• WHAT YOU HAVE TO DO
If "было" shows up in a line of the material, return that line.

• DATA EXTRACTS
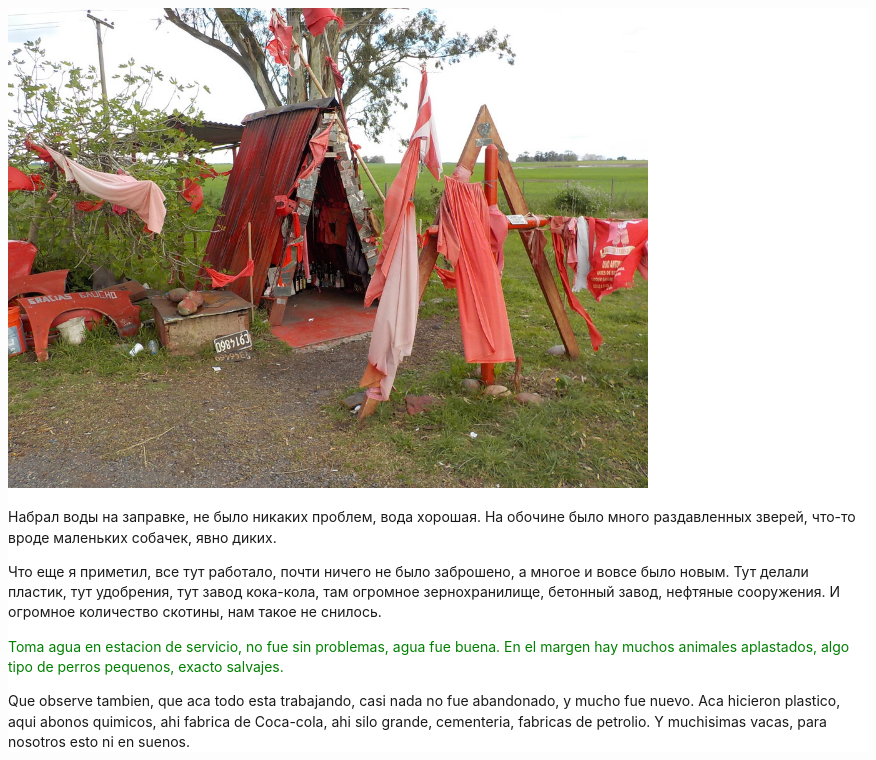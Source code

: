 <a href="/assets/step_1/DSCN0782.jpg"><img src="/assets/step_1/DSCN0782.jpg" width="640"></a>

Набрал воды на заправке, не было никаких проблем, вода хорошая. На обочине было много раздавленных зверей, что-то вроде маленьких собачек, явно диких. 

Что еще я приметил, все тут работало, почти ничего не было заброшено, а многое и вовсе было новым. Тут делали пластик, тут удобрения, тут завод кока-кола, там огромное зернохранилище, бетонный завод, нефтяные сооружения. И огромное количество  скотины, нам такое не снилось. 

<p style="color: green;">Toma agua en estacion de servicio, no fue sin problemas, agua fue buena. En el margen hay muchos animales aplastados, algo tipo de perros pequenos, exacto salvajes.

Que observe tambien, que aca todo esta trabajando, casi nada no fue abandonado, y mucho fue nuevo. Aca hicieron plastico, aqui abonos quimicos, ahi fabrica de Coca-cola, ahi silo grande, cementeria, fabricas de petrolio. Y muchisimas vacas, para nosotros esto ni en suenos.</p>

• EXERCISE RESPONSE
Набрал воды на заправке, не было никаких проблем, вода хорошая. На обочине было много раздавленных зверей, что-то вроде маленьких собачек, явно диких. 
Что еще я приметил, все тут работало, почти ничего не было заброшено, а многое и вовсе было новым. Тут делали пластик, тут удобрения, тут завод кока-кола, там огромное зернохранилище, бетонный завод, нефтяные сооружения. И огромное количество  скотины, нам такое не снилось. 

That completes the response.